Kurangnya bukti penyembuhan
Pekan lalu, New York Times melaporkan bahwa Francis Collins, kepala Institut Kesehatan Nasional, dan Anthony Fauci, kepala Institut Nasional Alergi dan Penyakit Menular, termasuk di antara para ahli yang memveto keputusan awal FDA untuk mengeluarkan izin penggunaan darurat untuk plasma pemulihan. Mereka mengutip kurangnya bukti kuat untuk manfaatnya, terutama dari uji klinis terkontrol secara acak.

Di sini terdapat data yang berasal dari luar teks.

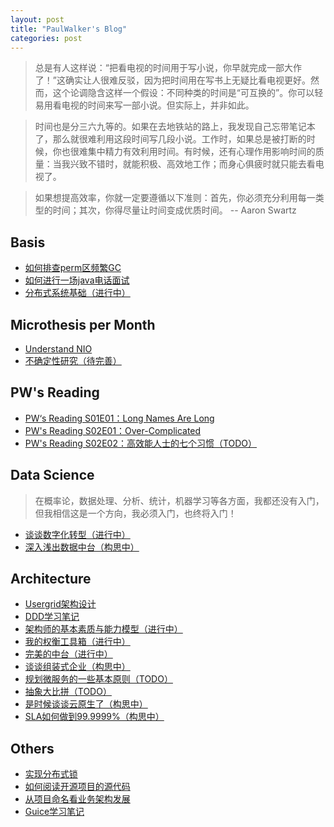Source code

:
 ```yaml
---
layout: post
title: "PaulWalker's Blog"
categories: post 
---
```


> 总是有人这样说：“把看电视的时间用于写小说，你早就完成一部大作了！”这确实让人很难反驳，因为把时间用在写书上无疑比看电视更好。然而，这个论调隐含这样一个假设：不同种类的时间是“可互换的”。你可以轻易用看电视的时间来写一部小说。但实际上，并非如此。 

> 时间也是分三六九等的。如果在去地铁站的路上，我发现自己忘带笔记本了，那么就很难利用这段时间写几段小说。工作时，如果总是被打断的时候，你也很难集中精力有效利用时间。有时候，还有心理作用影响时间的质量：当我兴致不错时，就能积极、高效地工作；而身心俱疲时就只能去看电视了。 

> 如果想提高效率，你就一定要遵循以下准则：首先，你必须充分利用每一类型的时间；其次，你得尽量让时间变成优质时间。         -- Aaron Swartz             


## Basis
- [如何排查perm区频繁GC](https://github.com/regulusun/regulusun.github.io/issues/15)
- [如何进行一场java电话面试](https://github.com/regulusun/regulusun.github.io/issues/9)
- [分布式系统基础（进行中）](https://github.com/regulusun/regulusun.github.io/issues/59)

## Microthesis per Month
- [Understand NIO](https://github.com/regulusun/regulusun.github.io/issues/7)
- [不确定性研究（待完善）](https://github.com/regulusun/regulusun.github.io/issues/39)

## PW's Reading
- [PW‘s Reading S01E01：Long Names Are Long](https://github.com/regulusun/regulusun.github.io/issues/2)
- [PW's Reading S02E01：Over-Complicated](https://github.com/regulusun/regulusun.github.io/issues/36)
- [PW's Reading S02E02：高效能人士的七个习惯（TODO）](https://github.com/regulusun/regulusun.github.io/issues/57)

## Data Science
> 在概率论，数据处理、分析、统计，机器学习等各方面，我都还没有入门，但我相信这是一个方向，我必须入门，也终将入门！
- [谈谈数字化转型（进行中）](https://github.com/regulusun/regulusun.github.io/issues/51)
- [深入浅出数据中台（构思中）](https://github.com/regulusun/regulusun.github.io/issues/53)

## Architecture  
- [Usergrid架构设计](https://github.com/regulusun/regulusun.github.io/issues/1)
- [DDD学习笔记](https://github.com/regulusun/regulusun.github.io/issues/8)
- [架构师的基本素质与能力模型（进行中）](https://github.com/regulusun/regulusun.github.io/issues/60)
- [我的权衡工具箱（进行中）](https://github.com/regulusun/regulusun.github.io/issues/58)
- [完美的中台（进行中）](https://github.com/regulusun/regulusun.github.io/issues/50)
- [谈谈组装式企业（构思中）](https://github.com/regulusun/regulusun.github.io/issues/62)
- [规划微服务的一些基本原则（TODO）](https://github.com/regulusun/regulusun.github.io/issues/55)
- [抽象大比拼（TODO）](https://github.com/regulusun/regulusun.github.io/issues/63)
- [是时候谈谈云原生了（构思中）](https://github.com/regulusun/regulusun.github.io/issues/54)
- [SLA如何做到99.9999%（构思中）](https://github.com/regulusun/regulusun.github.io/issues/56)


## Others
- [实现分布式锁](https://github.com/regulusun/regulusun.github.io/issues/5)
- [如何阅读开源项目的源代码](https://github.com/regulusun/regulusun.github.io/issues/4)
- [从项目命名看业务架构发展](https://github.com/regulusun/regulusun.github.io/issues/3)
- [Guice学习笔记](https://github.com/regulusun/regulusun.github.io/issues/6)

Masalahnya, pasien dengan Covid-19 sudah mendapatkan plasma penyembuhan melalui program perluasan akses Mayo Clinic dan upaya serupa lainnya. Dalam program ini, pasien pertama kali disaring untuk kelayakan melalui protokol yang ditetapkan, dan hasil mereka dilacak.
Tetapi izin penggunaan darurat berarti bahwa setiap dokter dapat meresepkan pengobatan sesuai kebijaksanaan mereka, tanpa perlu mendokumentasikan apa yang terjadi setelahnya untuk analisis nanti. Pada hari Ahad, Mayo Clinic mengumumkan bahwa mereka akan menghentikan pendaftaran ke program sehubungan dengan pengumuman FDA.
Izin penggunaan darurat seharusnya mempermudah lebih banyak pasien untuk mendapatkan plasma. Tetapi menurut Peter Chin-Hong, seorang spesialis penyakit menular di University of California San Francisco, peluncuran skala besar plasma pemulihan juga dapat mempersulit dokter untuk merekrut orang ke dalam uji klinis besar yang diperlukan untuk mengetahui apakah itu benar-benar berhasil.
Dalam mengumumkan keputusan tersebut, Trump menyatakan bahwa plasma terbukti menurunkan angka kematian hingga 35 persen.
Kepala FDA Stephen Hahn tampaknya mencoba untuk menarik kembali komentar itu, meskipun dia masih menyiratkan bahwa plasma pada akhirnya dapat menunjukkan peningkatan 35 persen dalam kelangsungan hidup. Namun saat ini tidak ada penelitian yang menunjukkan bahwa hal ini benar.
Ada kemungkinan Trump menggagalkan interpretasi data awal dari Mayo Clinic, yang menemukan perbedaan dalam kelangsungan hidup antara pasien yang dirawat di rumah sakit yang mendapat plasma tiga hari setelah diagnosis dan mereka yang menerima plasma empat hari kemudian.
Namun seperti yang ditunjukkan oleh para ahli, perbandingan ini hanya antara pasien yang menerima plasma, dan tidak memberikan bukti kuat bahwa plasma adalah pengobatan yang efektif.
Sementara itu, ada beberapa bukti dari uji coba kecil yang menunjukkan bahwa plasma mungkin tidak terlalu berguna untuk COVID-19, dan tidak selalu berhasil sebagai obat darurat selama wabah penyakit di masa lalu. Selama wabah Ebola 2014-2015 di Afrika Barat, misalnya, plasma sebenarnya gagal memberikan manfaat penyelamatan jiwa.
Bahkan para ahli yang telah meresepkan plasma penyembuhan untuk pasien COVID-19, tidak akan menganggapnya sebagai semacam "terobosan" yang pantas diungkapkan oleh Trump dan FDA.